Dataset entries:
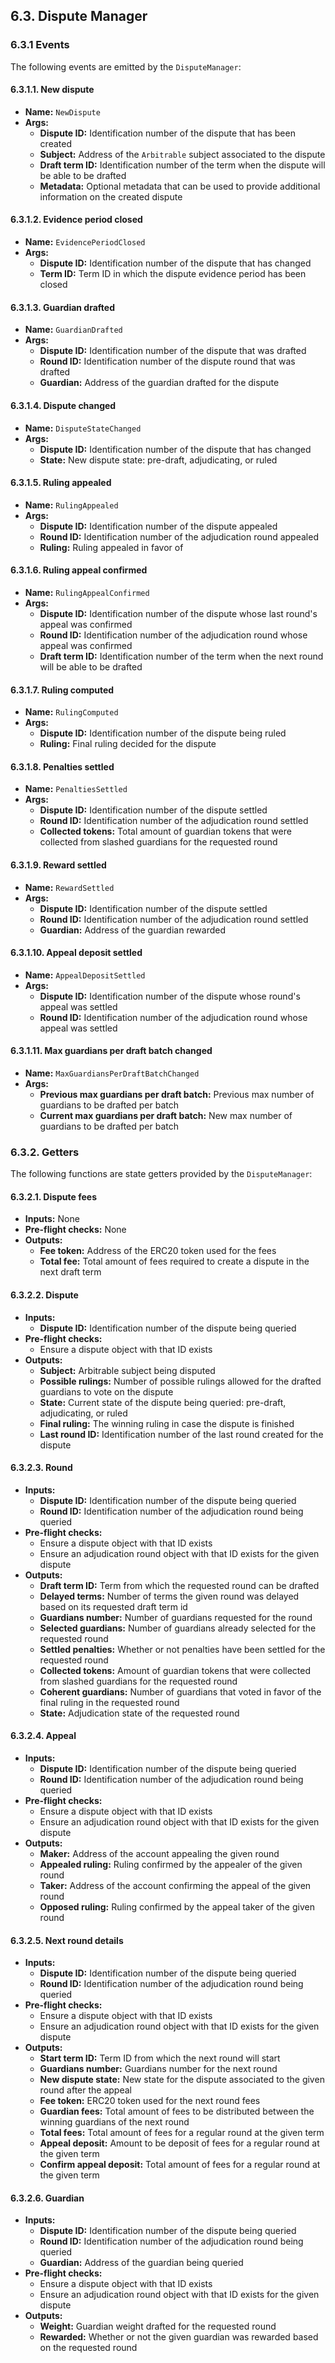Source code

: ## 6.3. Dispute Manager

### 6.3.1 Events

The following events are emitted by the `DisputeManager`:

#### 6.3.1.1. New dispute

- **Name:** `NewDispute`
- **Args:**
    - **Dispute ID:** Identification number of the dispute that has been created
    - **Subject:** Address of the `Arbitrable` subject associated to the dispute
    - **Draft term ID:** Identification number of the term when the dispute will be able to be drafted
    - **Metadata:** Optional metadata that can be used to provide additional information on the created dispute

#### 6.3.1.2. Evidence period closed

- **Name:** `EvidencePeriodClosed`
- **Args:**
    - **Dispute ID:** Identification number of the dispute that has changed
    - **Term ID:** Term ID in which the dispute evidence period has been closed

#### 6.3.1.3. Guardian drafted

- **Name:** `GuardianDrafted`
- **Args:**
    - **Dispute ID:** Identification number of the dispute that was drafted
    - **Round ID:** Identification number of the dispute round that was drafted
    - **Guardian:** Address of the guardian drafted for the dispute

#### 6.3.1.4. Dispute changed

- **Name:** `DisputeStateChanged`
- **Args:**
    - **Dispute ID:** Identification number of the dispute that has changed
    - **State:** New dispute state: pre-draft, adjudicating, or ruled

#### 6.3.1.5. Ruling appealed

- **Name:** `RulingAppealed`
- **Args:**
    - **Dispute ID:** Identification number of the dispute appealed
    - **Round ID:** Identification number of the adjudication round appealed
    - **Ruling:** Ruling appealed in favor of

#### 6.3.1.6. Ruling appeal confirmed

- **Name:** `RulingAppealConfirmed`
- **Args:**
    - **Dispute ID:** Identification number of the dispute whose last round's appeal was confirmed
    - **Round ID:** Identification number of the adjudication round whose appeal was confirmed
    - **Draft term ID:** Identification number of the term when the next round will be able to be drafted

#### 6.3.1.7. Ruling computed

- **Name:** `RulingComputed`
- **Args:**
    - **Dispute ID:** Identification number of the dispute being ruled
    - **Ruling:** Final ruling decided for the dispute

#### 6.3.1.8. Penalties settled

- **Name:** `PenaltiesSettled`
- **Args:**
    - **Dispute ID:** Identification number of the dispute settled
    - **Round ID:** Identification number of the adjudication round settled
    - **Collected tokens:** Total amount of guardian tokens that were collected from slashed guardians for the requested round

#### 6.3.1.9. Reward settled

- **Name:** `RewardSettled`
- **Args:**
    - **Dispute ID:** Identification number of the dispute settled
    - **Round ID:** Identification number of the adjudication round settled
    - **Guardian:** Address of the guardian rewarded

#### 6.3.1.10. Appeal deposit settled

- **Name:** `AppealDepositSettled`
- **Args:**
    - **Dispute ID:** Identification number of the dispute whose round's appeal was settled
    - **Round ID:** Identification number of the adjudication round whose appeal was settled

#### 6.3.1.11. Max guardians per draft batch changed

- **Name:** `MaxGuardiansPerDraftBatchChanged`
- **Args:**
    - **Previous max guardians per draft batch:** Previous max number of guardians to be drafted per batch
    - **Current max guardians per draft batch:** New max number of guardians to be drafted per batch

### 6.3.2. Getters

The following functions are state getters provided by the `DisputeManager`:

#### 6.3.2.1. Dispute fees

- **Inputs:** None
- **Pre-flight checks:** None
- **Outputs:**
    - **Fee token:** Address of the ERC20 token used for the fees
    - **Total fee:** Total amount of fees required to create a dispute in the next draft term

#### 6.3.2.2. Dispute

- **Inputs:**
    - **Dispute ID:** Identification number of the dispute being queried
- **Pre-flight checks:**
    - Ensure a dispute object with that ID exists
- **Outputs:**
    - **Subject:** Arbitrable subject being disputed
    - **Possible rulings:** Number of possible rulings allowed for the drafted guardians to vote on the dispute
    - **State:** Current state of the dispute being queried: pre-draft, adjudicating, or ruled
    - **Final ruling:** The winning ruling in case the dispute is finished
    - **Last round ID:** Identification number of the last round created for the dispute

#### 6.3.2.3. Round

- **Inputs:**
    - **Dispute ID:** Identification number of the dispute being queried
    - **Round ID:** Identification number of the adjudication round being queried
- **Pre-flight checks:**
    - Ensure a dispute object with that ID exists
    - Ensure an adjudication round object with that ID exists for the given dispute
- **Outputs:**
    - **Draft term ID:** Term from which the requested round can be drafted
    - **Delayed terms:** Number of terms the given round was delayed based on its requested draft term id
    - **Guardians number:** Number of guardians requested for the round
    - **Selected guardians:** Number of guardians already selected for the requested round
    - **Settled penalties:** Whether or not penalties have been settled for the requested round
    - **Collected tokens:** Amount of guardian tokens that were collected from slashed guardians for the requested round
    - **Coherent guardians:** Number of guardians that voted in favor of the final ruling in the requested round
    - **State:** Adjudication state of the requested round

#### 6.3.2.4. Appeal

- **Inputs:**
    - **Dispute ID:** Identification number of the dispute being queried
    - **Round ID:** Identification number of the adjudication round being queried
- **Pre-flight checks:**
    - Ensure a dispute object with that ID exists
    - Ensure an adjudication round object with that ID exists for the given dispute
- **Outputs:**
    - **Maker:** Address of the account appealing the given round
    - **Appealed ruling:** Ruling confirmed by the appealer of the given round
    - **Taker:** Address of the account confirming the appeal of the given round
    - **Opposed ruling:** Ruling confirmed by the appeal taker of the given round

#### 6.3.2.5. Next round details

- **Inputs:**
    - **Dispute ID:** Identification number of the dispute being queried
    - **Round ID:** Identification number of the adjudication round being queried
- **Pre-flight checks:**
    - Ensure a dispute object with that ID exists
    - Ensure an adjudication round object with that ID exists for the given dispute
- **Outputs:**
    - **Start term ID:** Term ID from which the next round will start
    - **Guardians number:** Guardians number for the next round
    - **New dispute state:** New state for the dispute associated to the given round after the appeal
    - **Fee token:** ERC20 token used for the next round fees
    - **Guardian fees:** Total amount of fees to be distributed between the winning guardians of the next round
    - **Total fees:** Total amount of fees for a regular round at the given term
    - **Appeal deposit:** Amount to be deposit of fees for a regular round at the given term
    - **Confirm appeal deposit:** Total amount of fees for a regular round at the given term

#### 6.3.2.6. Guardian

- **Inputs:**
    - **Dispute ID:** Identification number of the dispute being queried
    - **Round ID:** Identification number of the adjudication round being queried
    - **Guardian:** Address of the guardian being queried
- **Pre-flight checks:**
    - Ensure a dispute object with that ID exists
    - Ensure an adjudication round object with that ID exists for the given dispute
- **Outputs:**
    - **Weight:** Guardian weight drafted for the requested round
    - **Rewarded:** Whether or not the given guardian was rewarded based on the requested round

> Problem requirements: Each entry must be set down word for word; no image may be carried over.

> Response to the task:
Source code

: ## 6.3. Dispute Manager

### 6.3.1 Events

The following events are emitted by the `DisputeManager`:

#### 6.3.1.1. New dispute

- **Name:** `NewDispute`
- **Args:**
    - **Dispute ID:** Identification number of the dispute that has been created
    - **Subject:** Address of the `Arbitrable` subject associated to the dispute
    - **Draft term ID:** Identification number of the term when the dispute will be able to be drafted
    - **Metadata:** Optional metadata that can be used to provide additional information on the created dispute

#### 6.3.1.2. Evidence period closed

- **Name:** `EvidencePeriodClosed`
- **Args:**
    - **Dispute ID:** Identification number of the dispute that has changed
    - **Term ID:** Term ID in which the dispute evidence period has been closed

#### 6.3.1.3. Guardian drafted

- **Name:** `GuardianDrafted`
- **Args:**
    - **Dispute ID:** Identification number of the dispute that was drafted
    - **Round ID:** Identification number of the dispute round that was drafted
    - **Guardian:** Address of the guardian drafted for the dispute

#### 6.3.1.4. Dispute changed

- **Name:** `DisputeStateChanged`
- **Args:**
    - **Dispute ID:** Identification number of the dispute that has changed
    - **State:** New dispute state: pre-draft, adjudicating, or ruled

#### 6.3.1.5. Ruling appealed

- **Name:** `RulingAppealed`
- **Args:**
    - **Dispute ID:** Identification number of the dispute appealed
    - **Round ID:** Identification number of the adjudication round appealed
    - **Ruling:** Ruling appealed in favor of

#### 6.3.1.6. Ruling appeal confirmed

- **Name:** `RulingAppealConfirmed`
- **Args:**
    - **Dispute ID:** Identification number of the dispute whose last round's appeal was confirmed
    - **Round ID:** Identification number of the adjudication round whose appeal was confirmed
    - **Draft term ID:** Identification number of the term when the next round will be able to be drafted

#### 6.3.1.7. Ruling computed

- **Name:** `RulingComputed`
- **Args:**
    - **Dispute ID:** Identification number of the dispute being ruled
    - **Ruling:** Final ruling decided for the dispute

#### 6.3.1.8. Penalties settled

- **Name:** `PenaltiesSettled`
- **Args:**
    - **Dispute ID:** Identification number of the dispute settled
    - **Round ID:** Identification number of the adjudication round settled
    - **Collected tokens:** Total amount of guardian tokens that were collected from slashed guardians for the requested round

#### 6.3.1.9. Reward settled

- **Name:** `RewardSettled`
- **Args:**
    - **Dispute ID:** Identification number of the dispute settled
    - **Round ID:** Identification number of the adjudication round settled
    - **Guardian:** Address of the guardian rewarded

#### 6.3.1.10. Appeal deposit settled

- **Name:** `AppealDepositSettled`
- **Args:**
    - **Dispute ID:** Identification number of the dispute whose round's appeal was settled
    - **Round ID:** Identification number of the adjudication round whose appeal was settled

#### 6.3.1.11. Max guardians per draft batch changed

- **Name:** `MaxGuardiansPerDraftBatchChanged`
- **Args:**
    - **Previous max guardians per draft batch:** Previous max number of guardians to be drafted per batch
    - **Current max guardians per draft batch:** New max number of guardians to be drafted per batch

### 6.3.2. Getters

The following functions are state getters provided by the `DisputeManager`:

#### 6.3.2.1. Dispute fees

- **Inputs:** None
- **Pre-flight checks:** None
- **Outputs:**
    - **Fee token:** Address of the ERC20 token used for the fees
    - **Total fee:** Total amount of fees required to create a dispute in the next draft term

#### 6.3.2.2. Dispute

- **Inputs:**
    - **Dispute ID:** Identification number of the dispute being queried
- **Pre-flight checks:**
    - Ensure a dispute object with that ID exists
- **Outputs:**
    - **Subject:** Arbitrable subject being disputed
    - **Possible rulings:** Number of possible rulings allowed for the drafted guardians to vote on the dispute
    - **State:** Current state of the dispute being queried: pre-draft, adjudicating, or ruled
    - **Final ruling:** The winning ruling in case the dispute is finished
    - **Last round ID:** Identification number of the last round created for the dispute

#### 6.3.2.3. Round

- **Inputs:**
    - **Dispute ID:** Identification number of the dispute being queried
    - **Round ID:** Identification number of the adjudication round being queried
- **Pre-flight checks:**
    - Ensure a dispute object with that ID exists
    - Ensure an adjudication round object with that ID exists for the given dispute
- **Outputs:**
    - **Draft term ID:** Term from which the requested round can be drafted
    - **Delayed terms:** Number of terms the given round was delayed based on its requested draft term id
    - **Guardians number:** Number of guardians requested for the round
    - **Selected guardians:** Number of guardians already selected for the requested round
    - **Settled penalties:** Whether or not penalties have been settled for the requested round
    - **Collected tokens:** Amount of guardian tokens that were collected from slashed guardians for the requested round
    - **Coherent guardians:** Number of guardians that voted in favor of the final ruling in the requested round
    - **State:** Adjudication state of the requested round

#### 6.3.2.4. Appeal

- **Inputs:**
    - **Dispute ID:** Identification number of the dispute being queried
    - **Round ID:** Identification number of the adjudication round being queried
- **Pre-flight checks:**
    - Ensure a dispute object with that ID exists
    - Ensure an adjudication round object with that ID exists for the given dispute
- **Outputs:**
    - **Maker:** Address of the account appealing the given round
    - **Appealed ruling:** Ruling confirmed by the appealer of the given round
    - **Taker:** Address of the account confirming the appeal of the given round
    - **Opposed ruling:** Ruling confirmed by the appeal taker of the given round

#### 6.3.2.5. Next round details

- **Inputs:**
    - **Dispute ID:** Identification number of the dispute being queried
    - **Round ID:** Identification number of the adjudication round being queried
- **Pre-flight checks:**
    - Ensure a dispute object with that ID exists
    - Ensure an adjudication round object with that ID exists for the given dispute
- **Outputs:**
    - **Start term ID:** Term ID from which the next round will start
    - **Guardians number:** Guardians number for the next round
    - **New dispute state:** New state for the dispute associated to the given round after the appeal
    - **Fee token:** ERC20 token used for the next round fees
    - **Guardian fees:** Total amount of fees to be distributed between the winning guardians of the next round
    - **Total fees:** Total amount of fees for a regular round at the given term
    - **Appeal deposit:** Amount to be deposit of fees for a regular round at the given term
    - **Confirm appeal deposit:** Total amount of fees for a regular round at the given term

#### 6.3.2.6. Guardian

- **Inputs:**
    - **Dispute ID:** Identification number of the dispute being queried
    - **Round ID:** Identification number of the adjudication round being queried
    - **Guardian:** Address of the guardian being queried
- **Pre-flight checks:**
    - Ensure a dispute object with that ID exists
    - Ensure an adjudication round object with that ID exists for the given dispute
- **Outputs:**
    - **Weight:** Guardian weight drafted for the requested round
    - **Rewarded:** Whether or not the given guardian was rewarded based on the requested round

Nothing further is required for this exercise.